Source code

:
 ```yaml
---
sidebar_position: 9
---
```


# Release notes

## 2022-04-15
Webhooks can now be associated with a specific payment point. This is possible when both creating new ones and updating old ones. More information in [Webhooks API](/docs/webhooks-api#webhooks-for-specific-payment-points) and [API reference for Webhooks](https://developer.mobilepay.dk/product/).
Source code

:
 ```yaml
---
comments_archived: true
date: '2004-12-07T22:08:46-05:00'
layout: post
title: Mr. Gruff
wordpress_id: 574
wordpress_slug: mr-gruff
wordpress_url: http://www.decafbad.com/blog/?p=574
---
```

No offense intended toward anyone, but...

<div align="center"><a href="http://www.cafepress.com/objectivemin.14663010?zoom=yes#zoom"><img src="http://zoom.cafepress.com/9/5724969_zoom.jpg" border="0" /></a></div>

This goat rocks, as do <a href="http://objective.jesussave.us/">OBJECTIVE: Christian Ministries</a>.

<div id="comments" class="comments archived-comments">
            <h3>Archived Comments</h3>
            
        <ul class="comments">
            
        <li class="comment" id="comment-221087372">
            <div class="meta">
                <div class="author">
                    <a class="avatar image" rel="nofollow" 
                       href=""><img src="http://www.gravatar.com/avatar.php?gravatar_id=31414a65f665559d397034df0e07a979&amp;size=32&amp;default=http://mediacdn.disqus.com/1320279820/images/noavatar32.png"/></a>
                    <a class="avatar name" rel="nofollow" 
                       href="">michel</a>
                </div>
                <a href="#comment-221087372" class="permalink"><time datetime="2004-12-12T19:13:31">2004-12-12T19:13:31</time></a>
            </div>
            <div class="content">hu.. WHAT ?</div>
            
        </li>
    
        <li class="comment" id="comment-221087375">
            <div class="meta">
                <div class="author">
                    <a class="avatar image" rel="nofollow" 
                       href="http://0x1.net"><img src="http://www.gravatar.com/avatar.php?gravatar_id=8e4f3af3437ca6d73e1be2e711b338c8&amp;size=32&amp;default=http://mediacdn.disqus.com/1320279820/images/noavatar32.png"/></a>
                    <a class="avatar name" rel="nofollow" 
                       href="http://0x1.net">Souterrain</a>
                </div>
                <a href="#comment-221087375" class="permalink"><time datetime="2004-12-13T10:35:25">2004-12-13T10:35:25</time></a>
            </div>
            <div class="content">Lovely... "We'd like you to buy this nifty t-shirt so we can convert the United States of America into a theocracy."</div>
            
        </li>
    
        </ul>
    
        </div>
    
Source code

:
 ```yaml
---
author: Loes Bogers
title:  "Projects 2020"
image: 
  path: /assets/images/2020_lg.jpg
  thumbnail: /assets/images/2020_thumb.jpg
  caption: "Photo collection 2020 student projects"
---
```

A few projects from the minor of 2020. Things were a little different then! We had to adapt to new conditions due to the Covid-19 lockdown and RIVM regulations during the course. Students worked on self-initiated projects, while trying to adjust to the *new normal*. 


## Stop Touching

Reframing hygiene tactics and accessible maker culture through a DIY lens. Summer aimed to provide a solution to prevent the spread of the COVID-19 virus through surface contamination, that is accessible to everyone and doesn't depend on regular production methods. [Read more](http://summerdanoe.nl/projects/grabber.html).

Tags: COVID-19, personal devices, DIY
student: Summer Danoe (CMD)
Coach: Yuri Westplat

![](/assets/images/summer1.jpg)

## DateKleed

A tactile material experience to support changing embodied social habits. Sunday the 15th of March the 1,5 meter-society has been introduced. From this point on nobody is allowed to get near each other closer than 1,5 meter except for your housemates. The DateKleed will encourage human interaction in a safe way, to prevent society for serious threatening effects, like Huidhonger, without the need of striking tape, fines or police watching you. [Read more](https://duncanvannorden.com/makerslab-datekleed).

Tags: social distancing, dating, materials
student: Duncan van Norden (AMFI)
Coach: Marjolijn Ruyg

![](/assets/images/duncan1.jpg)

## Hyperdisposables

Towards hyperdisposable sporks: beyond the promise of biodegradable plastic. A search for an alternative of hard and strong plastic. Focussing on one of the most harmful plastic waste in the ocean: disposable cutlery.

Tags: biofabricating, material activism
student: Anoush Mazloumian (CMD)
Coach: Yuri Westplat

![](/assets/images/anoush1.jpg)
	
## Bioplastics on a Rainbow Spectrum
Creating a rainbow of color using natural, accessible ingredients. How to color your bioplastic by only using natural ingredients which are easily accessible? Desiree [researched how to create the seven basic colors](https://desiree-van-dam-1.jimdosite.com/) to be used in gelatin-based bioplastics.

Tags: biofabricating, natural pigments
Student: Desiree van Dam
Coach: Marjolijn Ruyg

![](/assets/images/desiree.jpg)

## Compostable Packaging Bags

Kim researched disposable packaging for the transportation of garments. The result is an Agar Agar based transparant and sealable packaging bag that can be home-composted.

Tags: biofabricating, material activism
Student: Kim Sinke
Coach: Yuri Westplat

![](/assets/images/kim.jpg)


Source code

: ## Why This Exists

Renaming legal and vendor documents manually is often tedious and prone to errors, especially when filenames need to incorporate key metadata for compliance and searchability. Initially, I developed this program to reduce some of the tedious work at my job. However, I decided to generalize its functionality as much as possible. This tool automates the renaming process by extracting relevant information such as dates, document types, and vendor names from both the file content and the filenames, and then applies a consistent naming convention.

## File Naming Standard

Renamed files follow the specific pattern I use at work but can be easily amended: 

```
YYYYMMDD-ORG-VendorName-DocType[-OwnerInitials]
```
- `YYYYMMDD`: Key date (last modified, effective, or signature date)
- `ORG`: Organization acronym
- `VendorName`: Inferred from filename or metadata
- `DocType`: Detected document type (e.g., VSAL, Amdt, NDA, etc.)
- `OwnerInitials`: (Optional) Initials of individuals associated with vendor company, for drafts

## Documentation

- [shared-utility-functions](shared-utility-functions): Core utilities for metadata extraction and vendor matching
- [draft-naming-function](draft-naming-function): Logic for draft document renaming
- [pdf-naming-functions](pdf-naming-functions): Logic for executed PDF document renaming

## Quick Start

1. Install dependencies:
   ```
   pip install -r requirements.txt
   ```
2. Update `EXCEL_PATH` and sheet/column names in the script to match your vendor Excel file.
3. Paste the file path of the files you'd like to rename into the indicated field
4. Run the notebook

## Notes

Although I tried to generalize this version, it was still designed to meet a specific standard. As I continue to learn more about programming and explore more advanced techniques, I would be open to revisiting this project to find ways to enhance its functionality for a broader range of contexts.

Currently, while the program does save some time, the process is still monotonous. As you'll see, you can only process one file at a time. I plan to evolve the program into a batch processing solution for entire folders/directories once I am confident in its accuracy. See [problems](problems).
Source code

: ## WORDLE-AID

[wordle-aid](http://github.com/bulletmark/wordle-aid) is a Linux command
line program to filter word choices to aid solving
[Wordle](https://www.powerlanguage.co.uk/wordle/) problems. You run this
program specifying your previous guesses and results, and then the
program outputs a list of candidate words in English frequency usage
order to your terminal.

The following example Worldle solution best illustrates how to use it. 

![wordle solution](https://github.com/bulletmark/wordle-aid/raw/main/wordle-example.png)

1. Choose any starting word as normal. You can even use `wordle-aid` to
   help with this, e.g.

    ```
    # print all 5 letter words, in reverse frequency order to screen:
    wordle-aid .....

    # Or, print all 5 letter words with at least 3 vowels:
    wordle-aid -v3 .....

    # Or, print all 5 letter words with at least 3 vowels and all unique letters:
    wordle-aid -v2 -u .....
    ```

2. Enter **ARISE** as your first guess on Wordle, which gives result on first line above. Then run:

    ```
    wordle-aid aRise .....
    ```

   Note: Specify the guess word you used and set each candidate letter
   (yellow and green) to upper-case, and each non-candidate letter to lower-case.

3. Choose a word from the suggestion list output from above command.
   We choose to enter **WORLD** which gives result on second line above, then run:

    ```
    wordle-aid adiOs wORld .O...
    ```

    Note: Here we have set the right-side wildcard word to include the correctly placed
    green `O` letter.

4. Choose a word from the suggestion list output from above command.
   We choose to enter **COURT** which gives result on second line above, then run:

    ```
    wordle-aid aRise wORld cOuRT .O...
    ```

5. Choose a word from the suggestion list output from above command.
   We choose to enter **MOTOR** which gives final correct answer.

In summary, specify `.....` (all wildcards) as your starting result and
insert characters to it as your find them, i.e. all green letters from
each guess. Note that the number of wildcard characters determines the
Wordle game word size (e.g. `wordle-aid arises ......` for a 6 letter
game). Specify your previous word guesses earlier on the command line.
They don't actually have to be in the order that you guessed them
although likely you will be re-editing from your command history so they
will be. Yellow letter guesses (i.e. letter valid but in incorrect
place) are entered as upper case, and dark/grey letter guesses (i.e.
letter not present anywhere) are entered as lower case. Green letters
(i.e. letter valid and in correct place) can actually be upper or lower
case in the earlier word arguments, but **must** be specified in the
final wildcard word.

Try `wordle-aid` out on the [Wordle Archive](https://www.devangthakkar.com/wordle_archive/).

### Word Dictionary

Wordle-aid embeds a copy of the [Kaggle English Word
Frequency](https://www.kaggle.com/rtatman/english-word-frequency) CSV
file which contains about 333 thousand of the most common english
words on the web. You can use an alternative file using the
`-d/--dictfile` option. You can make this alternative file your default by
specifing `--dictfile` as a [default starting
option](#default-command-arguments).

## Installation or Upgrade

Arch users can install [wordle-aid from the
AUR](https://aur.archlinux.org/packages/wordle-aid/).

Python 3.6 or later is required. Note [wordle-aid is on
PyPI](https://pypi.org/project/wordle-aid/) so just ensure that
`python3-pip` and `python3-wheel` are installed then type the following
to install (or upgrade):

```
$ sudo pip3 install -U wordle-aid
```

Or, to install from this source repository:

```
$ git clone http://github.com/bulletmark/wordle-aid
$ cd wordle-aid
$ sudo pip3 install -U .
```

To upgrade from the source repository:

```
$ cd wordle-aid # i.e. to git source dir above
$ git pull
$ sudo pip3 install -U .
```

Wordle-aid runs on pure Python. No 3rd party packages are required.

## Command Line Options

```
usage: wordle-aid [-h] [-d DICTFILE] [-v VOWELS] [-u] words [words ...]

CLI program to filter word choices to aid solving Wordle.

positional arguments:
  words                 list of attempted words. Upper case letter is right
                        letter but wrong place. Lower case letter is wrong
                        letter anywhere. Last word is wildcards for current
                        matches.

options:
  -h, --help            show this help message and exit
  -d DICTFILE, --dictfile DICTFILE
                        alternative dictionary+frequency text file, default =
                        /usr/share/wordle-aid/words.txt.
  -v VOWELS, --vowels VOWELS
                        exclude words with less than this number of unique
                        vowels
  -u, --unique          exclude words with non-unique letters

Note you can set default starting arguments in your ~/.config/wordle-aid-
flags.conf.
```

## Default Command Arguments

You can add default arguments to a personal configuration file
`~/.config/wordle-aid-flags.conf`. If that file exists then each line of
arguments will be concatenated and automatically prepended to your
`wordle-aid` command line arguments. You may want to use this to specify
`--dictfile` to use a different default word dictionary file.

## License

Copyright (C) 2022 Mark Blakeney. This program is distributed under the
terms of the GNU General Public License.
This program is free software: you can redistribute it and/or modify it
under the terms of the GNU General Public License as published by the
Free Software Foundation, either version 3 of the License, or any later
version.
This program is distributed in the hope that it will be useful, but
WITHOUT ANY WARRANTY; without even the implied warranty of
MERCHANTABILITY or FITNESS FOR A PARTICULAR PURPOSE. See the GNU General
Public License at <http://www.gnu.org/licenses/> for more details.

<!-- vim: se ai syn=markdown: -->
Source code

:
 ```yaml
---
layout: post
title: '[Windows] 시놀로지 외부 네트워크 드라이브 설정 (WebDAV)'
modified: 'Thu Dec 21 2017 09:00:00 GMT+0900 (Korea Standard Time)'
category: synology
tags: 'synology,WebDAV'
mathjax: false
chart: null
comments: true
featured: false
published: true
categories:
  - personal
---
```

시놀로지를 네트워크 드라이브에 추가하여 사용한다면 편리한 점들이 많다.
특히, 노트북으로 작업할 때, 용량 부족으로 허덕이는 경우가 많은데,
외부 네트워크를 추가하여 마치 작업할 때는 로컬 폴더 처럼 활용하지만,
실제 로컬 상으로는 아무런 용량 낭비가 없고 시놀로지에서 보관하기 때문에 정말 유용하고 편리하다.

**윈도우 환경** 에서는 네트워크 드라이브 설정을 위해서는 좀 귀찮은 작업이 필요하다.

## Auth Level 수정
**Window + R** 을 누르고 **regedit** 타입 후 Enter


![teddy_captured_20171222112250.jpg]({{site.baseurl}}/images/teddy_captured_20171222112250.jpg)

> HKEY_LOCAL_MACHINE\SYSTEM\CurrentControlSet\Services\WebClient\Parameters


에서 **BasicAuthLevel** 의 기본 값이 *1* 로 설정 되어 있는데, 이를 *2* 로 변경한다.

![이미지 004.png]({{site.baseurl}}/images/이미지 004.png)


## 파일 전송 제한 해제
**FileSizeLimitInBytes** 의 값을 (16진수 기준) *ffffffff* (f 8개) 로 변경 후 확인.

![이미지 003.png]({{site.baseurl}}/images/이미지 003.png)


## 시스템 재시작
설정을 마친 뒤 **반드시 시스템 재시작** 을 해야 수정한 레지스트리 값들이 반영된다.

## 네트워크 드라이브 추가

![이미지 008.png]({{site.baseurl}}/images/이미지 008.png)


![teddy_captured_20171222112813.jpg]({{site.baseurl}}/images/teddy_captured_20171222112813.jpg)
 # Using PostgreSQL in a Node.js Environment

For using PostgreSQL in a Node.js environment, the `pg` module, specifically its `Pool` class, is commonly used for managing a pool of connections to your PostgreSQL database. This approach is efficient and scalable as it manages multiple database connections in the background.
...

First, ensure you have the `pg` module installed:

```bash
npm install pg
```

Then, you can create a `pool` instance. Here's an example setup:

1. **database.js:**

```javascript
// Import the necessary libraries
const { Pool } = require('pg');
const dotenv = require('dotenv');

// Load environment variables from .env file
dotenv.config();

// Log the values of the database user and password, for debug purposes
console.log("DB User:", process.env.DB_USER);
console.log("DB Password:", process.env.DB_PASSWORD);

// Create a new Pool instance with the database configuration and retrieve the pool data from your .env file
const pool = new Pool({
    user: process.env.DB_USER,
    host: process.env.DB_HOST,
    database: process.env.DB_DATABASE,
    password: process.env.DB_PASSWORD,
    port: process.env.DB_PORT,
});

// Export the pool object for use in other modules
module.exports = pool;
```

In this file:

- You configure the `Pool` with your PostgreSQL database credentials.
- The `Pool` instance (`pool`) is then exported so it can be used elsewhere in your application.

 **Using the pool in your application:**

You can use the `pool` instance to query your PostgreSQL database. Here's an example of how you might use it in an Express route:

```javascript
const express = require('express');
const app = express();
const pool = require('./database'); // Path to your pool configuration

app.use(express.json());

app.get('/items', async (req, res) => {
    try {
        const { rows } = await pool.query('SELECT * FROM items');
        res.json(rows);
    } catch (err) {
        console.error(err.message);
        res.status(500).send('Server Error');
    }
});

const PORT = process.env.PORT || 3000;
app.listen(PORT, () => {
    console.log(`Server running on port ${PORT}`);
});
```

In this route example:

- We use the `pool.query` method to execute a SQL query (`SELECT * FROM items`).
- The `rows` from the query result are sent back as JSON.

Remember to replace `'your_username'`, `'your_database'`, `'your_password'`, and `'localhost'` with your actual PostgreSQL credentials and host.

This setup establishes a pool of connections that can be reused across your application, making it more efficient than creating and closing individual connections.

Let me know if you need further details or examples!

################

**WHAT NEEDS TO BE DONE:** Looking back over the data above, restate word for word the lines that begin at the line with "[wordle-aid](http://github.com/bulletmark/wordle-aid) is a" and end at the line with "1. Choose any", inclusive.

**RESPONSE TO THE TASK:**
[wordle-aid](http://github.com/bulletmark/wordle-aid) is a Linux command
line program to filter word choices to aid solving
[Wordle](https://www.powerlanguage.co.uk/wordle/) problems. You run this
program specifying your previous guesses and results, and then the
program outputs a list of candidate words in English frequency usage
order to your terminal.

The following example Worldle solution best illustrates how to use it. 

![wordle solution](https://github.com/bulletmark/wordle-aid/raw/main/wordle-example.png)

1. Choose any starting word as normal. You can even use `wordle-aid` to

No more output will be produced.